Beranjak dengan Bijak
Oleh: Ninik Sirtufi Rahayu
Setelah selesai berkemas, segera kuhubungi langganan ojek online mobil yang bisa mengantarku pergi. Jika misalnya malam ini tidak mungkin, setidaknya besok pagi-pagi benar bisa berangkat.
Bersyukur, malam itu dijawab kebetulan ia harus menjemput tamu di bandara sekitar pukul enam sehingga harus berangkat sebelum pukul empat pagi. Aku pun setuju. Berangkat pukul setengah tiga pagi buta.
Pada keesokan harinya tepat sesuai janji, aku siap berangkat mengikutinya ke bandara. Melewati pintu butulan samping kiri rumah, aku keluar tanpa diketahui siapa pun. Aku menuju jalan besar tempat janjian dengan sopir. Dingin bersama rinai dan sepi sekali, tetapi tidak menyurutkan niatku untuk segera pergi. Menjauh sejauh-jauhnya membuang diri sekaligus untuk membenahi segala sesuatu yang tidak layak sebelumnya. Berbenah dan berubah! Itu keinginan utamaku.
"Pagi, Mbak! Pas banget seolah ada yang mengatur sehingga perjalanan kita boleh sesuai rencana. Kita berdoa dulu, ya Mbak!" ajaknya.

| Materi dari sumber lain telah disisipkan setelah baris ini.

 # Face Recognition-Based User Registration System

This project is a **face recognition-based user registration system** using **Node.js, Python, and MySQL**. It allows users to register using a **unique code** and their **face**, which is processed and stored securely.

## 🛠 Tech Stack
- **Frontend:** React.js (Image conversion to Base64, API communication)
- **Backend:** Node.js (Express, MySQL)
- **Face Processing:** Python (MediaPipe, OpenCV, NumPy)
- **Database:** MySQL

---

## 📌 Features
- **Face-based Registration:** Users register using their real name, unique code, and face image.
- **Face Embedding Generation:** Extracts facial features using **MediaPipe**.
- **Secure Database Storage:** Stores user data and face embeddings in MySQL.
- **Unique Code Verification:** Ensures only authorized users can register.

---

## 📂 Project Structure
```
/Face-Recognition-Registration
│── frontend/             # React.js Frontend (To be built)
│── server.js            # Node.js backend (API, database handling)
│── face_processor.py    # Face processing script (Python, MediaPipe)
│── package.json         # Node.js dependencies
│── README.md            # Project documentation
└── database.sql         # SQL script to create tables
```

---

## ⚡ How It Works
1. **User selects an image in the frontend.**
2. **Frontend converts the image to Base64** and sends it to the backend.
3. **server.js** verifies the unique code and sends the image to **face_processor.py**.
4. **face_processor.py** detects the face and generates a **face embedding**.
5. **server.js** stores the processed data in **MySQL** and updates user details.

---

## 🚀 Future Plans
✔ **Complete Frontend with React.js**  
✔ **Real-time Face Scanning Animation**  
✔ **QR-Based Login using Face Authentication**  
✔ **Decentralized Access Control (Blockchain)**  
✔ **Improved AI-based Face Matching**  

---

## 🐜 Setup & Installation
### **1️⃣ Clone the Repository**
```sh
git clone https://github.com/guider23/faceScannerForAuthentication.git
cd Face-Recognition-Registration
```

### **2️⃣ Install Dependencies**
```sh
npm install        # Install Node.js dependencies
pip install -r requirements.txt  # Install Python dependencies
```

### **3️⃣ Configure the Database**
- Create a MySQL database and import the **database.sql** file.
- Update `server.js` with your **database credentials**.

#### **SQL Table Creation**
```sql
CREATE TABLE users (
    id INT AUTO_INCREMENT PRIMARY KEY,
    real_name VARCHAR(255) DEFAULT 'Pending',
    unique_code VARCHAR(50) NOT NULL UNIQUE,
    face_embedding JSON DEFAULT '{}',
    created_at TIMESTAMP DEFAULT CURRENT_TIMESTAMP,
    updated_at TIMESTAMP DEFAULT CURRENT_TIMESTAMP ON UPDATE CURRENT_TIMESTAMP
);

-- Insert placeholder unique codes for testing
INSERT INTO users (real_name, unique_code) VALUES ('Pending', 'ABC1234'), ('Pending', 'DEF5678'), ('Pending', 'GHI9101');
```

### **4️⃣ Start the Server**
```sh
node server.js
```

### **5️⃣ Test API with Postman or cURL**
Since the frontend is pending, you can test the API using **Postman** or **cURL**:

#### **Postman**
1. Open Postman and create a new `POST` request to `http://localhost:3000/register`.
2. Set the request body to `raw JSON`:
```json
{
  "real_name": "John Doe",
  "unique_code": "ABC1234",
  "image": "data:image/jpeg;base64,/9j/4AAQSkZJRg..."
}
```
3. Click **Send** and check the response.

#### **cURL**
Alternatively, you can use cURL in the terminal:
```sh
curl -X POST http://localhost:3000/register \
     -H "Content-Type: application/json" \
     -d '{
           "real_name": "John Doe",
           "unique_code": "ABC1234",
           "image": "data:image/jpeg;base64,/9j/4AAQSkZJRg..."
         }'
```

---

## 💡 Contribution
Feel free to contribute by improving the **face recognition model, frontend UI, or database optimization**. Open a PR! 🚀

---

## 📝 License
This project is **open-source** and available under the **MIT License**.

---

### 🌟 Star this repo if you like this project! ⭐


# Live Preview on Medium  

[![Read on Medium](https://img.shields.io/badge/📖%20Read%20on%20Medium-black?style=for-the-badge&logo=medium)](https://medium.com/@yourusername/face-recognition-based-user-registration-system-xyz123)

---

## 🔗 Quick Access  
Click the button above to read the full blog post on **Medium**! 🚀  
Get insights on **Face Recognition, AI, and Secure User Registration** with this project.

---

"Iya, Mas. Saya percaya sudah dipersiapkan oleh-Nya. Mari kita serahkan di dalam doa. Biarlah kita berdoa di dalam hati masing-masing."

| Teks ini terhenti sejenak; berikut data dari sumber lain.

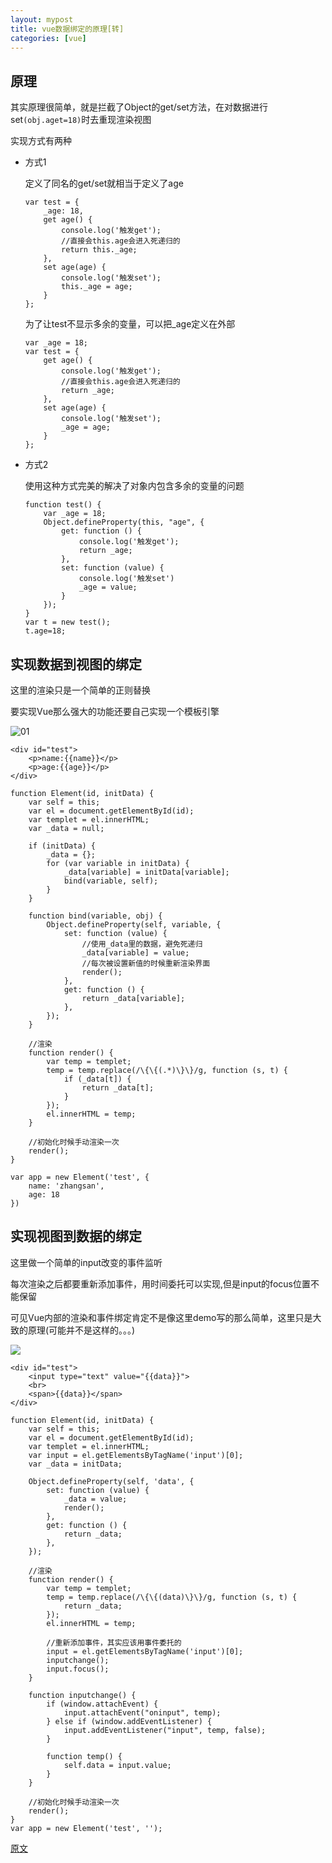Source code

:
 ```yaml
---
layout: mypost
title: vue数据绑定的原理[转]
categories: [vue]
---
```


## 原理

其实原理很简单，就是拦截了Object的get/set方法，在对数据进行set`(obj.aget=18)`时去重现渲染视图

实现方式有两种

+ 方式1

    定义了同名的get/set就相当于定义了age

    ```
    var test = {
        _age: 18,
        get age() {
            console.log('触发get');
            //直接会this.age会进入死递归的
            return this._age;
        },
        set age(age) {
            console.log('触发set');
            this._age = age;
        }
    };
    ```

    为了让test不显示多余的变量，可以把_age定义在外部

    ```
    var _age = 18;
    var test = {
        get age() {
            console.log('触发get');
            //直接会this.age会进入死递归的
            return _age;
        },
        set age(age) {
            console.log('触发set');
            _age = age;
        }
    };
    ```

+ 方式2

    使用这种方式完美的解决了对象内包含多余的变量的问题

    ```
    function test() {
        var _age = 18;
        Object.defineProperty(this, "age", {
            get: function () {
                console.log('触发get');
                return _age;
            },
            set: function (value) {
                console.log('触发set')
                _age = value;
            }
        });
    }
    var t = new test();
    t.age=18;
    ```

## 实现数据到视图的绑定

这里的渲染只是一个简单的正则替换

要实现Vue那么强大的功能还要自己实现一个模板引擎

![01](01.gif)

```
<div id="test">
    <p>name:{{name}}</p>
    <p>age:{{age}}</p>
</div>
```

```
function Element(id, initData) {
    var self = this;
    var el = document.getElementById(id);
    var templet = el.innerHTML;
    var _data = null;

    if (initData) {
        _data = {};
        for (var variable in initData) {
            _data[variable] = initData[variable];
            bind(variable, self);
        }
    }

    function bind(variable, obj) {
        Object.defineProperty(self, variable, {
            set: function (value) {
                //使用_data里的数据，避免死递归
                _data[variable] = value;
                //每次被设置新值的时候重新渲染界面
                render();
            },
            get: function () {
                return _data[variable];
            },
        });
    }

    //渲染
    function render() {
        var temp = templet;
        temp = temp.replace(/\{\{(.*)\}\}/g, function (s, t) {
            if (_data[t]) {
                return _data[t];
            }
        });
        el.innerHTML = temp;
    }

    //初始化时候手动渲染一次
    render();
}

var app = new Element('test', {
    name: 'zhangsan',
    age: 18
})
```

## 实现视图到数据的绑定

这里做一个简单的input改变的事件监听

每次渲染之后都要重新添加事件，用时间委托可以实现,但是input的focus位置不能保留

可见Vue内部的渲染和事件绑定肯定不是像这里demo写的那么简单，这里只是大致的原理(可能并不是这样的。。。)

![](02.gif)

```
<div id="test">
    <input type="text" value="{{data}}">
    <br>
    <span>{{data}}</span>
</div>
```

```
function Element(id, initData) {
    var self = this;
    var el = document.getElementById(id);
    var templet = el.innerHTML;
    var input = el.getElementsByTagName('input')[0];
    var _data = initData;

    Object.defineProperty(self, 'data', {
        set: function (value) {
            _data = value;
            render();
        },
        get: function () {
            return _data;
        },
    });

    //渲染
    function render() {
        var temp = templet;
        temp = temp.replace(/\{\{(data)\}\}/g, function (s, t) {
            return _data;
        });
        el.innerHTML = temp;

        //重新添加事件，其实应该用事件委托的
        input = el.getElementsByTagName('input')[0];
        inputchange();
        input.focus();
    }

    function inputchange() {
        if (window.attachEvent) {
            input.attachEvent("oninput", temp);
        } else if (window.addEventListener) {
            input.addEventListener("input", temp, false);
        }

        function temp() {
            self.data = input.value;
        }
    }

    //初始化时候手动渲染一次
    render();
}
var app = new Element('test', '');
```

[原文](http://blog.tmaize.net/posts/2018/01/07/vue%E6%95%B0%E6%8D%AE%E7%BB%91%E5%AE%9A%E7%9A%84%E5%8E%9F%E7%90%86.html)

"Amin. Mbak ... karena ini di luar ekspektasi dan ternyata sebagai teman perjalanan, biarlah Mbak nggak usah membayar saja!" lanjutnya.
"Loh, ya jangan, Mas! Mas kan kerja ... jadi, biarlah saya tetap membayar. Itu sebagai rezeki Mas, kok! Saya juga sangat membutuhkan jasa Mas. Tanpa Njenengan, mana bisa saya pergi sepagi ini?"

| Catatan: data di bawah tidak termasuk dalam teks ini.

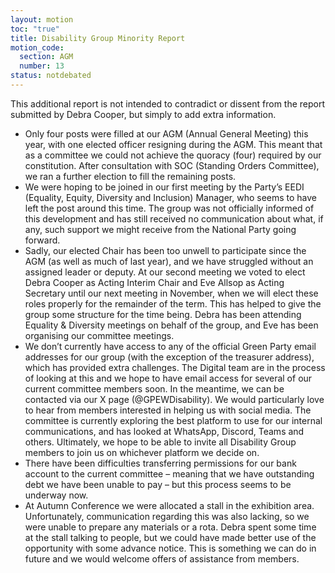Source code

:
 ```yaml
---
layout: motion
toc: "true"
title: Disability Group Minority Report
motion_code:
  section: AGM
  number: 13
status: notdebated
---
```



This additional report is not intended to contradict or dissent from the report submitted by Debra Cooper, but simply to add extra information.

* Only four posts were filled at our AGM (Annual General Meeting) this year, with one elected officer resigning during the AGM. This meant that as a committee we could not achieve the quoracy (four) required by our constitution. After consultation with SOC (Standing Orders Committee), we ran a further election to fill the remaining posts.
* We were hoping to be joined in our first meeting by the Party’s EEDI (Equality, Equity, Diversity and Inclusion) Manager, who seems to have left the post around this time. The group was not officially informed of this development and has still received no communication about what, if any, such support we might receive from the National Party going forward.
* Sadly, our elected Chair has been too unwell to participate since the AGM (as well as much of last year), and we have struggled without an assigned leader or deputy. At our second meeting we voted to elect Debra Cooper as Acting Interim Chair and Eve Allsop as Acting Secretary until our next meeting in November, when we will elect these roles properly for the remainder of the term. This has helped to give the group some structure for the time being. Debra has been attending Equality & Diversity meetings on behalf of the group, and Eve has been organising our committee meetings.
* We don’t currently have access to any of the official Green Party email addresses for our group (with the exception of the treasurer address), which has provided extra challenges. The Digital team are in the process of looking at this and we hope to have email access for several of our current committee members soon. In the meantime, we can be contacted via our X page (@GPEWDisability). We would particularly love to hear from members interested in helping us with social media. The committee is currently exploring the best platform to use for our internal communications, and has looked at WhatsApp, Discord, Teams and others. Ultimately, we hope to be able to invite all Disability Group members to join us on whichever platform we decide on.
* There have been difficulties transferring permissions for our bank account to the current committee – meaning that we have outstanding debt we have been unable to pay – but this process seems to be underway now.
* At Autumn Conference we were allocated a stall in the exhibition area. Unfortunately, communication regarding this was also lacking, so we were unable to prepare any materials or a rota. Debra spent some time at the stall talking to people, but we could have made better use of the opportunity with some advance notice. This is something we can do in future and we would welcome offers of assistance from members.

"Kapan lagi saya berbaik hati, sih, Mbak? Izinkanlah saya mengantar saja, toh kita sejalan. Menjadi teman seperjalanan. Maka, jangan segan dan enggan. Kita 'kan sudah langganan, Mbak?"
"Gimana, ya ... jangan, ah, Mas. Saya enggak enak hati!"
"Ya, sudah, kalau gitu ... biar adil, kita fifty-fifty saja, ya! Jadi, Mbak hanya membayar 50% saja, adil, kan?"